Definition (Polygonal Line).
A polygonal line is a planar figure formed by a sequence of points
A1, A2, ..., An
and the segments
A1A2, A2A3, ..., An−1An.
The points are the vertices of the polygonal line and the segments are their sides.
If An = A1, we say that the polygonal line is closed.
Definition (Polygon).
A polygon is a polygonal line
with the following properties:
(a) it is closed,
(b) each one of its vertices is an end of two sides and
(c) two sides with a common end are not collinear.
Definition (Simple Polygon).
A polygon P is simple provided the only points of
the plane that belong to two edges of P are the vertices of P.
Simple polygons also are called of Jordan's polygons, because
the Jordan's curve theorem
can be used to demonstrate that such a polygon divides the plan in two regions,
the interior region inside of it and the exterior region outside of it.
Definition (Convex Polygons).
We say that a simple polygon is convex if its interior C is convex, i.e.,
when any line segment
joining two points of C is completely contained in C. A convex
polygon is always contained in one of the halfplanes determined by the straight lines
that contain its sides.
Definition (Quadrilateral).
A quadrilateral is a polygon with four sides.
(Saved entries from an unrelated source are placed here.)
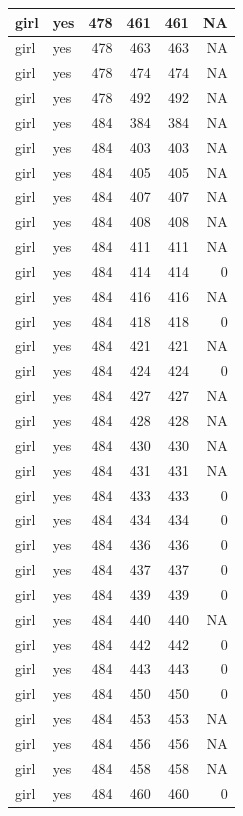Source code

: \documentclass[man]{apa6}
\begin{document}
\begin{tabular}{l|l|r|r|r|r}
\hline
girl & yes & 478 & 461 & 461 & NA\\
\hline
girl & yes & 478 & 463 & 463 & NA\\
\hline
girl & yes & 478 & 474 & 474 & NA\\
\hline
girl & yes & 478 & 492 & 492 & NA\\
\hline
girl & yes & 484 & 384 & 384 & NA\\
\hline
girl & yes & 484 & 403 & 403 & NA\\
\hline
girl & yes & 484 & 405 & 405 & NA\\
\hline
girl & yes & 484 & 407 & 407 & NA\\
\hline
girl & yes & 484 & 408 & 408 & NA\\
\hline
girl & yes & 484 & 411 & 411 & NA\\
\hline
girl & yes & 484 & 414 & 414 & 0\\
\hline
girl & yes & 484 & 416 & 416 & NA\\
\hline
girl & yes & 484 & 418 & 418 & 0\\
\hline
girl & yes & 484 & 421 & 421 & NA\\
\hline
girl & yes & 484 & 424 & 424 & 0\\
\hline
girl & yes & 484 & 427 & 427 & NA\\
\hline
girl & yes & 484 & 428 & 428 & NA\\
\hline
girl & yes & 484 & 430 & 430 & NA\\
\hline
girl & yes & 484 & 431 & 431 & NA\\
\hline
girl & yes & 484 & 433 & 433 & 0\\
\hline
girl & yes & 484 & 434 & 434 & 0\\
\hline
girl & yes & 484 & 436 & 436 & 0\\
\hline
girl & yes & 484 & 437 & 437 & 0\\
\hline
girl & yes & 484 & 439 & 439 & 0\\
\hline
girl & yes & 484 & 440 & 440 & NA\\
\hline
girl & yes & 484 & 442 & 442 & 0\\
\hline
girl & yes & 484 & 443 & 443 & 0\\
\hline
girl & yes & 484 & 450 & 450 & 0\\
\hline
girl & yes & 484 & 453 & 453 & NA\\
\hline
girl & yes & 484 & 456 & 456 & NA\\
\hline
girl & yes & 484 & 458 & 458 & NA\\
\hline
girl & yes & 484 & 460 & 460 & 0\\

\end{tabular}
\end{document}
Definition (Parallelogram).
A parallelogram is a convex quadrilateral whose opposite sides are parallels and congruents.
Definition (Rhombus).
A rhombus is a parallelogram which all sides are congruents.
Definition (Kite).
A kite is a convex quadrilateral with two adjacent sides having the same length, say a,
and the other two sides (adjacents) also having the same length, say b.
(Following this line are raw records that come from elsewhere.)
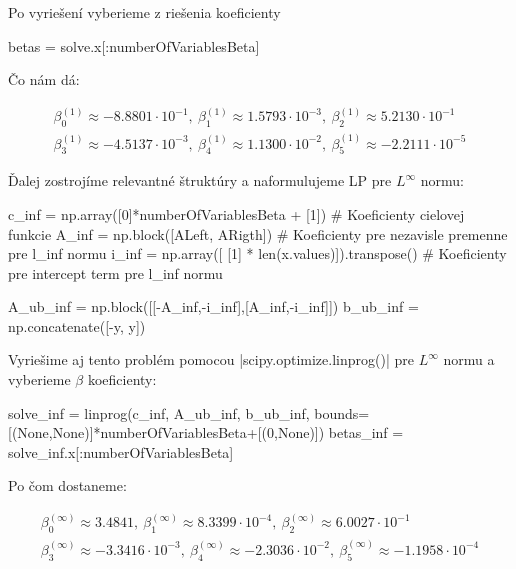 \documentclass[12pt,oneside,a4paper,slovak]{article}
\begin{document}
Po vyriešení vyberieme z riešenia koeficienty

\begin{python}
betas = solve.x[:numberOfVariablesBeta]
\end{python}

Čo nám dá: 

\begin{gather*}
	\beta_0^{(1)} \approx -8.8801 \cdot 10^{-1} ,~\beta_1^{(1)} \approx 1.5793\cdot 10^{-3},~\beta_2^{(1)} \approx 5.2130\cdot 10^{-1} \\
	\beta_3^{(1)} \approx -4.5137\cdot 10^{-3} ,~\beta_4^{(1)} \approx 1.1300\cdot 10^{-2}  ,~\beta_5^{(1)} \approx -2.2111\cdot 10^{-5}
\end{gather*}

\newpage

Ďalej zostrojíme relevantné štruktúry a naformulujeme LP pre $L^{\infty}$ normu:

\begin{python}
c_inf = np.array([0]*numberOfVariablesBeta + [1]) # Koeficienty cielovej funkcie
A_inf = np.block([ALeft, ARigth]) # Koeficienty pre nezavisle premenne pre l_inf normu
i_inf = np.array([ [1] * len(x.values)]).transpose() # Koeficienty pre intercept term pre l_inf normu

A_ub_inf = np.block([[-A_inf,-i_inf],[A_inf,-i_inf]])
b_ub_inf = np.concatenate([-y, y]) 
\end{python}

Vyriešime aj tento problém pomocou \pyth|scipy.optimize.linprog()| pre $L^{\infty}$ normu a vyberieme $\beta$ koeficienty:

\begin{python}
solve_inf = linprog(c_inf, A_ub_inf, b_ub_inf, bounds=[(None,None)]*numberOfVariablesBeta+[(0,None)])
betas_inf = solve_inf.x[:numberOfVariablesBeta]
\end{python}

Po čom dostaneme:

\begin{gather*}
	\beta_0^{(\infty)} \approx  3.4841 ,~\beta_1^{(\infty)} \approx 8.3399\cdot 10^{-4} ,~\beta_2^{(\infty)} \approx 6.0027\cdot 10^{-1} \\
	\beta_3^{(\infty)} \approx -3.3416\cdot 10^{-3} ,~\beta_4^{(\infty)} \approx -2.3036\cdot 10^{-2}  ,~\beta_5^{(\infty)} \approx -1.1958\cdot 10^{-4}
\end{gather*}
\end{document}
The rhombus is a special case of kite (where a = b).
Definition (Rectangle).
A rectangle is a convex quadrilateral with four right angles.
Definition (Square).
A square is a rectangle that also is a rhombus, in other words, a square
is a convex quadrilateral with four right angles and four congruent sides.
Definition (Trapezium).
A trapezium is a convex quadrilateral with parallel opposite sides.
The parallel opposite sides are called bases and the other two are called laterals.
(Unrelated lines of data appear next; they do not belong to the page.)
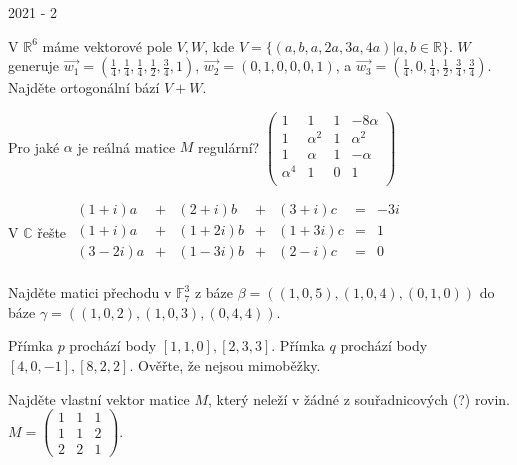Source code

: 
\newpage
{\large 2021 - 2}

\begin{questions}

\question V \(\mathbb{R}^6\) máme vektorové pole \(V, W\), kde \(V = \{ (a, b, a, 2a, 3a, 4a) | a, b \in \mathbb{R} \}\). \(W\) generuje \(\overrightarrow{w_1} = (\frac{1}{4}, \frac{1}{4}, \frac{1}{4}, \frac{1}{2}, \frac{3}{4}, 1)\), \(\overrightarrow{w_2} = (0, 1, 0, 0, 0, 1)\), a \(\overrightarrow{w_3} = (\frac{1}{4}, 0, \frac{1}{4}, \frac{1}{2}, \frac{3}{4}, \frac{3}{4})\). Najděte ortogonální bází \(V + W\).

\question Pro jaké \(\alpha\) je reálná matice \(M\) regulární? \(\begin{pmatrix}
    1        &        1 & 1 & -8\alpha\\
    1        & \alpha^2 & 1 & \alpha^2\\
    1        &   \alpha & 1 &  -\alpha\\
    \alpha^4 &        1 & 0 &        1\\
\end{pmatrix}\)

\newpage
\question V \(\mathbb{C}\) řešte \(\begin{matrix}
     (1+i)a & + &  (2+i)b & + &  (3+i)c & = & -3i\\
     (1+i)a & + & (1+2i)b & + & (1+3i)c & = & 1\\
    (3-2i)a & + & (1-3i)b & + &  (2-i)c & = & 0\\
\end{matrix}\)

\question Najděte matici přechodu v \(\mathbb{F}_7^3\) z báze \(\beta = ((1,0,5),(1,0,4),(0,1,0))\) do báze \(\gamma = ((1,0,2),(1,0,3),(0,4,4))\).

\newpage
\question Přímka \(p\) prochází body \([1,1,0], [2,3,3]\). Přímka \(q\) prochází body \([4,0,-1], [8,2,2]\). Ověřte, že nejsou mimoběžky.

\question Najděte vlastní vektor matice \(M\), který neleží v žádné z souřadnicových (?) rovin. \(M = \begin{pmatrix}
    1 & 1 & 1\\
    1 & 1 & 2\\
    2 & 2 & 1
\end{pmatrix}\).

\end{questions}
A trapezium is called isosceles if its laterals are congruents.
A trapezium is called scalene if its laterals are not congruents.
A trapezium is called right if it has at least two right angles.
Definition (Diagonal of a Polygon).
A diagonal of a polygon is any straight line segment
joining two non consecutive vertices of the polygon.
Definition (Orthodiagonal Quadrilateral).
A quadrilateral is orthodiagonal if its two diagonals are perpendicular.
Definition (Cyclic Polygon).
A cyclic polygon is a polygon with vertices upon which a circle can be circumscribed.
A polygon is cyclic if all its vertices belong to the same circle, that is,
if there is a circle which circumscribe the polygon.
Definition (Inscriptible Polygon).
A polygon is inscriptible if its sides are tangent to a same circle.
In this situation, we say that the polygon circumscribes the circle.